NYSF was a turning point for me, but perhaps not in the same way as it was for others

Almost 20 years on, the specific memories are hazy, but the overall impression is still clear: what an opportunity, what a privilege and what a monumental couple of weeks developing lasting friendships and shaping a future.

NYSF was a turning point for me, but perhaps not in the same way as it was for others. Like everyone, I’d come to NYSF with interest and aptitude for science, and like most, I wasn’t entirely sure how these interests might pan out into further study and eventually a career.

But rather than narrowing my focus, the range of science on show during NYSF left me less certain than ever about what I wanted to do. What had become clear though is that whatever further study I might do, ANU was the place I wanted to do it.

So with that in mind, I finished year 12, deferred a Science/Arts degree, and headed off on a gap year: in my case, pedalling a bike around Australia.

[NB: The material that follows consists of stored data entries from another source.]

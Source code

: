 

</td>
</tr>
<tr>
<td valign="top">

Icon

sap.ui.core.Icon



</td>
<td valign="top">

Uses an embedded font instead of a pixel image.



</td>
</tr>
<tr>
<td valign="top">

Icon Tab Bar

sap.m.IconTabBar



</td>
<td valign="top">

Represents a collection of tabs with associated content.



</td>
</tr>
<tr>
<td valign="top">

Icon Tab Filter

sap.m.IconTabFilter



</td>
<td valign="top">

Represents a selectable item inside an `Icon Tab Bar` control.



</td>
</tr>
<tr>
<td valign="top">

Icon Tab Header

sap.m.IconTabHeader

I returned to the ANU in 1998 and experienced all the delights of first year, but the travel bug had got me, and a year later I deferred again for more travel: first with a friend on an 18-month bike trek across Russia and Mongolia, then a few years later with my wife along the Silk Road from Istanbul to Hong Kong.

Chris riding through Siberia 1999

Chris riding through Siberia 1999

These were great experiences cementing life-long friendships, learning new languages, seeing places un-visited by westerners for decades, and landing travel awards, a successful book and a documentary along the way.

But the fascination with science was still there, and over time (and with a number of detours along the way), this coalesced into a degree with honours in psychology, and eventually a PhD in cognitive science. All of this at the ANU which I’d first fallen for during NYSF some 14 years earlier.

And then the real world!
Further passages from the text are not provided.